**Exercise objective**
When you reach the line containing "grid78 & 2 &" in the records below, start copying exactly, and stop once you have copied the line containing "grid60 & 2 &".
________
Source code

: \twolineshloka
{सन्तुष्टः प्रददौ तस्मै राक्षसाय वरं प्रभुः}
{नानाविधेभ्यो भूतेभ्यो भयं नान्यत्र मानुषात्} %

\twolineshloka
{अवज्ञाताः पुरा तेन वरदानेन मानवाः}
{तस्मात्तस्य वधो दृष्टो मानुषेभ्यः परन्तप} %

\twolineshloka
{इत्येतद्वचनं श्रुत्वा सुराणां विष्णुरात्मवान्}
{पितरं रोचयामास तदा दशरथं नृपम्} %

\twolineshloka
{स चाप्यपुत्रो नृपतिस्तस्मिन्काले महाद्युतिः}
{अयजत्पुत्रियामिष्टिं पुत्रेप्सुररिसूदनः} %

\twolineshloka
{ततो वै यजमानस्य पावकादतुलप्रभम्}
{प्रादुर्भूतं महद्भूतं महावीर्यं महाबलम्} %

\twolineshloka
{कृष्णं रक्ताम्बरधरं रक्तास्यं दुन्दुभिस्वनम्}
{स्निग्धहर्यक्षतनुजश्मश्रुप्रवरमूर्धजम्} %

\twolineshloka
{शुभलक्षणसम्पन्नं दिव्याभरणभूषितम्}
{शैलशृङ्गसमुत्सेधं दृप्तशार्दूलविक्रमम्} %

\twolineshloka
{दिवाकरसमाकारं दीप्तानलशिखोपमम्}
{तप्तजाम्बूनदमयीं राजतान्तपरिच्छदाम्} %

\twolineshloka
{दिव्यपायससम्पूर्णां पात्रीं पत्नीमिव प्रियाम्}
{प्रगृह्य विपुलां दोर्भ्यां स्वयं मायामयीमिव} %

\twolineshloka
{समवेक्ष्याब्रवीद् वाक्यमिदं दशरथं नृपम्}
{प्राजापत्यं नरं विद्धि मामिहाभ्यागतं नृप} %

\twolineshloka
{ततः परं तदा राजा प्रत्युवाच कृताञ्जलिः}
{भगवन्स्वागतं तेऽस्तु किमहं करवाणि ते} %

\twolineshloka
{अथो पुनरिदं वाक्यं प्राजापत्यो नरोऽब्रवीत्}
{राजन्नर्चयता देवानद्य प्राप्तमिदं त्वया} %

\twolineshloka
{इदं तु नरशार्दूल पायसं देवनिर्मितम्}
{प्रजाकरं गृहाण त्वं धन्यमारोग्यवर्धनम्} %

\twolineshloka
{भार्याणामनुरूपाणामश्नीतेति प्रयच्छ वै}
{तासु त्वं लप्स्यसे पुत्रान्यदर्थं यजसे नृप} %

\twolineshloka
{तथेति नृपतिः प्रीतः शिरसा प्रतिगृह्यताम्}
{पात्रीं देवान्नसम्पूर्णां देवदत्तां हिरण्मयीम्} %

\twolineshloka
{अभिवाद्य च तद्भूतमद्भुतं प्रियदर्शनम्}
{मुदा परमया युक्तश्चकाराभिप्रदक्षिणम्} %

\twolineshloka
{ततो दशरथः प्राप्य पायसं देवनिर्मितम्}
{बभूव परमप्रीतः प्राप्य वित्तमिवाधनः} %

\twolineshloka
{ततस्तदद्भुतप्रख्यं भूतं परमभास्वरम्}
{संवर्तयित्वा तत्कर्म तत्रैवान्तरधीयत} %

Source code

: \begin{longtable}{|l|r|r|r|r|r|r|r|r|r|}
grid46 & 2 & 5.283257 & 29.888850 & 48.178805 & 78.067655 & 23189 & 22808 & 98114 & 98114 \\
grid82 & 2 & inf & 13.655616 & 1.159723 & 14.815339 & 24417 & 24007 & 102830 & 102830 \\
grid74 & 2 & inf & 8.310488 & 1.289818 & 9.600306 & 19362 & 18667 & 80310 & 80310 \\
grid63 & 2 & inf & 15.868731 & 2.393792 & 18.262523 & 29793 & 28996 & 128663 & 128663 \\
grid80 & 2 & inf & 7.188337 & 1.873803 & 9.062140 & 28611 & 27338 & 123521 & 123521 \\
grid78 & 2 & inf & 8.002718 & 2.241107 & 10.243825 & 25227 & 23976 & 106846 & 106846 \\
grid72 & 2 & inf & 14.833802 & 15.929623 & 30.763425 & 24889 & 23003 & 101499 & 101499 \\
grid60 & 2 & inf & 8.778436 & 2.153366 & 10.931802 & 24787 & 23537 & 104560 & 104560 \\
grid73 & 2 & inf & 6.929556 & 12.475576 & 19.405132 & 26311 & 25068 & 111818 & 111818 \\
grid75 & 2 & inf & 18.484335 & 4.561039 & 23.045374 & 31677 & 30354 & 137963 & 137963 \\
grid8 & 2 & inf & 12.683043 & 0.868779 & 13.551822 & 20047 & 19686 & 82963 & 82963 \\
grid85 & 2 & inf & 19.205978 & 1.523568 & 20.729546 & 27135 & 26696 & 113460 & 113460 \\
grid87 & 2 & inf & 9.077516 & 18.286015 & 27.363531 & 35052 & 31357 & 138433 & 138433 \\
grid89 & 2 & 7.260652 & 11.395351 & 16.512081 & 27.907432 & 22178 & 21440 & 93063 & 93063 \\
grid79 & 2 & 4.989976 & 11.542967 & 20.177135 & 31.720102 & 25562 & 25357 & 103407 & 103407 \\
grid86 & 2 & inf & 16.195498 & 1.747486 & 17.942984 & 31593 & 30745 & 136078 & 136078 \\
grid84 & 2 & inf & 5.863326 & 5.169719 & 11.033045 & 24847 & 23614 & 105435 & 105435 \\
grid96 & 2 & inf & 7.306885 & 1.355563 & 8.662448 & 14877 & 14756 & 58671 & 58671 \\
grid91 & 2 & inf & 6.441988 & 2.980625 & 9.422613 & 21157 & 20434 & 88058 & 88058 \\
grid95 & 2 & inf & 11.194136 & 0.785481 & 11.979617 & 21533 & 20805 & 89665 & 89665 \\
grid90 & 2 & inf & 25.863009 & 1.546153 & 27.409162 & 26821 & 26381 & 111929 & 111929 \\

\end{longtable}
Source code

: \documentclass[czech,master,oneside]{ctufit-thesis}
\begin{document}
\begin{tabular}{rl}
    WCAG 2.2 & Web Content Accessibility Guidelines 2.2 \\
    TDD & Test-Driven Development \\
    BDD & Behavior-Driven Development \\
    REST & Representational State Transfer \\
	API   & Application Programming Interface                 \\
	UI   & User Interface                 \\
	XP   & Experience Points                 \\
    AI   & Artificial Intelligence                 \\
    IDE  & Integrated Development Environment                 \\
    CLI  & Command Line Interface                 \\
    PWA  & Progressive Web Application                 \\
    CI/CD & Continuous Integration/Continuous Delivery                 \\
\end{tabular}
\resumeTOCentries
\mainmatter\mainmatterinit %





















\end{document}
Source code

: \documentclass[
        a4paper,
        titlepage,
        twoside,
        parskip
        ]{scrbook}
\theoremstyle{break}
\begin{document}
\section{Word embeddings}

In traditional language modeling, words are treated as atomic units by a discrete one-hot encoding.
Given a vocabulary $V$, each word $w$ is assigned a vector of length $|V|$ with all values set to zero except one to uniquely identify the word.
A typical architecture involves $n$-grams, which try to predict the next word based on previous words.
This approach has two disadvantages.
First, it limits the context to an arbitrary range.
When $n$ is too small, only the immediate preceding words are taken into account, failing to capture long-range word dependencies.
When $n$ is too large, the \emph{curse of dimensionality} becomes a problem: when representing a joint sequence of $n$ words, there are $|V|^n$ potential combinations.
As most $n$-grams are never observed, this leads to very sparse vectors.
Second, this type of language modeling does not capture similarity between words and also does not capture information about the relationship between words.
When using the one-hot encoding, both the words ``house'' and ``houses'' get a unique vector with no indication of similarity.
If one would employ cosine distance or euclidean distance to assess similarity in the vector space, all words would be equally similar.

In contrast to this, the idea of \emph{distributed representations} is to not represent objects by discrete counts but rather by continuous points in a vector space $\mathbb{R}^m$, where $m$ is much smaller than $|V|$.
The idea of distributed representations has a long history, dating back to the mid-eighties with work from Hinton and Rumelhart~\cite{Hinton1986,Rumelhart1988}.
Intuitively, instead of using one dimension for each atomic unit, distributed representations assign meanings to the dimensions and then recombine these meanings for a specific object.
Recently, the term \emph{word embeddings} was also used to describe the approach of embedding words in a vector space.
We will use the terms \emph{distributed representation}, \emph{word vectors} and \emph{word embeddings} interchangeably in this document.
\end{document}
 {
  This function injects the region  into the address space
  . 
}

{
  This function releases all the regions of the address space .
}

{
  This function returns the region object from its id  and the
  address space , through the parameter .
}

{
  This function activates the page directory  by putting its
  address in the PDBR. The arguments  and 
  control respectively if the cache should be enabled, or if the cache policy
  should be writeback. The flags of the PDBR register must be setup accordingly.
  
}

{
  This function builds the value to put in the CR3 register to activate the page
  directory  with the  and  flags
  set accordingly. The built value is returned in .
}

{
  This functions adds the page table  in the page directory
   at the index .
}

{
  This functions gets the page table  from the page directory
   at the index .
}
________
**Task response**
grid78 & 2 & inf & 8.002718 & 2.241107 & 10.243825 & 25227 & 23976 & 106846 & 106846 \\
grid72 & 2 & inf & 14.833802 & 15.929623 & 30.763425 & 24889 & 23003 & 101499 & 101499 \\
grid60 & 2 & inf & 8.778436 & 2.153366 & 10.931802 & 24787 & 23537 & 104560 & 104560 \\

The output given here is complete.